4- Erreur managériale
  Quand j’ai émis mes objections, recevoir la réponse « et on n’en parlera plu’ » s'est avéré incompréhensible, contre-productif. En effet, deux lectures sont possibles :
1/ Les objections sont refusées, l’ordre est imposé hiérarchiquement, tant pis s’il est contestable ou absurde, « garde-à-vous ! » ;
2/ Les objections sont reconnues pertinentes, désolée, l’ordre est annulé.
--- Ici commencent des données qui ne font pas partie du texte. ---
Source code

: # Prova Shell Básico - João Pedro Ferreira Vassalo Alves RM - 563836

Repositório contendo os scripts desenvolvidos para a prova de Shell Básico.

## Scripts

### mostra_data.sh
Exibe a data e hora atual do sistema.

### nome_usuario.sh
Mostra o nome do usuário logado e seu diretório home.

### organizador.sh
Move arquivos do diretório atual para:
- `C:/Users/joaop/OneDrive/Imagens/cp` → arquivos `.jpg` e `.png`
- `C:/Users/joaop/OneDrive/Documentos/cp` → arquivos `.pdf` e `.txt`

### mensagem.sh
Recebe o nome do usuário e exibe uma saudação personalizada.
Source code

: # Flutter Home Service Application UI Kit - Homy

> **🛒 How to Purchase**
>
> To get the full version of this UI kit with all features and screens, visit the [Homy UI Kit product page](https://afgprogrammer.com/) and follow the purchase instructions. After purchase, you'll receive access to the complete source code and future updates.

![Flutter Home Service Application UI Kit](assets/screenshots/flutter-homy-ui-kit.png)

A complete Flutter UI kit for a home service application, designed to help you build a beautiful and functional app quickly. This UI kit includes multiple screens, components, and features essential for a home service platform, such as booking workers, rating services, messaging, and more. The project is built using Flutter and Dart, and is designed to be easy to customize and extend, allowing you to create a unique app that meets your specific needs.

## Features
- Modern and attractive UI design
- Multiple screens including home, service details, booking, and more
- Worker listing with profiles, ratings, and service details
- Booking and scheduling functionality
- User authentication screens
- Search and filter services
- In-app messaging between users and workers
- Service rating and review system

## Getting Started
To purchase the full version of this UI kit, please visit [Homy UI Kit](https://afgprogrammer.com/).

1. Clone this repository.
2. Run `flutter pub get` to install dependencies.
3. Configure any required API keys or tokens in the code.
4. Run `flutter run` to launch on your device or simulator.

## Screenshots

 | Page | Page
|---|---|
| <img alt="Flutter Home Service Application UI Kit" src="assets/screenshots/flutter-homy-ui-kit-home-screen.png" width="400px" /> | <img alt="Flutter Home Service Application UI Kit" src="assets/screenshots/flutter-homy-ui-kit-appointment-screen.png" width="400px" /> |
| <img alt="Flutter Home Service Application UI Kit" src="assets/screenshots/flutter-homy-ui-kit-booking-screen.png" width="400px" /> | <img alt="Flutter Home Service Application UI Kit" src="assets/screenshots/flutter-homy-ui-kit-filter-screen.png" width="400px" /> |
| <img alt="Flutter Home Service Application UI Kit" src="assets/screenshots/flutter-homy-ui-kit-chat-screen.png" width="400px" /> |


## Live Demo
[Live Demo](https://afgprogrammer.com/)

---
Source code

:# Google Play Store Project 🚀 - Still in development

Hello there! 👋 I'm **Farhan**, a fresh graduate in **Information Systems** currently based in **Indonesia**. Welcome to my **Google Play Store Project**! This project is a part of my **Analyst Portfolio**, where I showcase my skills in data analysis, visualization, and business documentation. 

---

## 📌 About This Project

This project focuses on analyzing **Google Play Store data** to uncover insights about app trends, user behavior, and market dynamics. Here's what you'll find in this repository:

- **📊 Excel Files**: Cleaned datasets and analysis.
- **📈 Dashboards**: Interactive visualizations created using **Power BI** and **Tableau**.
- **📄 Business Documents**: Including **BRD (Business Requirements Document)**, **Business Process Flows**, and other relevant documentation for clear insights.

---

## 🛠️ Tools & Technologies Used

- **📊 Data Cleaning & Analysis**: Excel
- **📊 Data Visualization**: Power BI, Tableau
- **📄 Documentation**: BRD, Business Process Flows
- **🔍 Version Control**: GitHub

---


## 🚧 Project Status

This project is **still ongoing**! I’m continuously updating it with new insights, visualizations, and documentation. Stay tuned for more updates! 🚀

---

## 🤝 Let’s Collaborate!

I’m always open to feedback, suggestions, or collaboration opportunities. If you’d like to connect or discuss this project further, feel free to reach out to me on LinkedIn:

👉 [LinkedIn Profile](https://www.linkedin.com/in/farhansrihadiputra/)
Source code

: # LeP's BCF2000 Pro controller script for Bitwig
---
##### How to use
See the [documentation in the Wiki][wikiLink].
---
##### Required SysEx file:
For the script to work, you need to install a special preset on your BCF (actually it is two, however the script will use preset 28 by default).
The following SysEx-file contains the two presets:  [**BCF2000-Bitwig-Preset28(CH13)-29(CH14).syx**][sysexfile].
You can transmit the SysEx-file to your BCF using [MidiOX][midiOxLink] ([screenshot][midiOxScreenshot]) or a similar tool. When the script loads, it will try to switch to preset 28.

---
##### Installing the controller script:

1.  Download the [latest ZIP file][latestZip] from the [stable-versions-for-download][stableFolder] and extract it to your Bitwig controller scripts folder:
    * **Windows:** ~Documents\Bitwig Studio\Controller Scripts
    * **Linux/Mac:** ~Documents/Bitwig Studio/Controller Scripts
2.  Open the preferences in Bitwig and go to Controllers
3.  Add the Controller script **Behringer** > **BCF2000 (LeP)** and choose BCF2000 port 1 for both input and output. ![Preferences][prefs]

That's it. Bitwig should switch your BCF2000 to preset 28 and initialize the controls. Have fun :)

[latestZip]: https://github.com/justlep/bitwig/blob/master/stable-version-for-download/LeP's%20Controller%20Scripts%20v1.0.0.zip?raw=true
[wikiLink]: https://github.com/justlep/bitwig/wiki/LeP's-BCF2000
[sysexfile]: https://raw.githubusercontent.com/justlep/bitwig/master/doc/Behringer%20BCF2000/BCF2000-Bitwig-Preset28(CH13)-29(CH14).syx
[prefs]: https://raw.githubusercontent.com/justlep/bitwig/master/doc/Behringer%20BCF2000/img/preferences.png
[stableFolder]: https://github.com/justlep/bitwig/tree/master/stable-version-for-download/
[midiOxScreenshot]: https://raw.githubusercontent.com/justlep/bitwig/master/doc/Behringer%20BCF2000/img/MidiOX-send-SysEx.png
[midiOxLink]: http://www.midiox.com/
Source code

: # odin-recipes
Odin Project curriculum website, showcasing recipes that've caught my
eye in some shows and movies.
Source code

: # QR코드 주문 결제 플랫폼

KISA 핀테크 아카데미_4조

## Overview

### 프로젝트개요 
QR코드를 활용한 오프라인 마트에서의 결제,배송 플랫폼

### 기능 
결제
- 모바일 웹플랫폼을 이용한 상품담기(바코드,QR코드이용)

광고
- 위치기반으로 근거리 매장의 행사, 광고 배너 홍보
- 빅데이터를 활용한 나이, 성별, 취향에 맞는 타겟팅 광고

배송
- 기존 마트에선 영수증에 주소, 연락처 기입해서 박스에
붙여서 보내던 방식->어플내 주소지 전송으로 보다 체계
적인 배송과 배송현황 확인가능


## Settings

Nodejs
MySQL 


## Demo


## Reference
  Pour savoir si le sens est 1/ ou 2/, il faut l’expliciter, alors que refuser d’en parler est tout le contraire, laissant ouvertes les deux interprétations. Donc je choisis 2/ et n’appliquerai pas le commandement d’italique obligatoire. Si on me dit que je commets là une faute, je rétorquerai que la faute est ailleurs, dans le refus d’en parler pour devenir clair.
  Au sujet de l’italique plus précisément, il est notoire que les journaux s’astreignent à écrire en italique les mots étrangers (quoique New York soit écrit je crois sans italique, alors que les Espagnols l'hispanisent en Nueva York), mais « minimum, maximum » du latin sont devenus français sans italique, et post mortem ou ad hoc ne gagnent rien en clarté à être précisés « et ça vient du latin », sauf pour les latinistes super fiers puants. A ce sujet, je conteste que les microbiologistes parlent latin : dans mes 5 années d’étude de latin (jusqu’à la note 18/20 au Bac 1981), on m’a dit et répété que les y et u latins se lisent respectivement u et ou, donc les microbiologistes lisant « stafilokokuss » le mot Staphylococcus ne sont en rien latinistes, puisqu’il faudrait lire en latin « stafulokokouss »).
  Mais non, les fiers dominants écrasent, c’est comme ça que marche la Science, et l’Entreprise davantage encore. Hélas. Dictature. Tant pis, je ne vais pas partir en révolution, je m’écrase, mais je dis sur le Web pourquoi j’ai raison et en quoi la dominante a tort.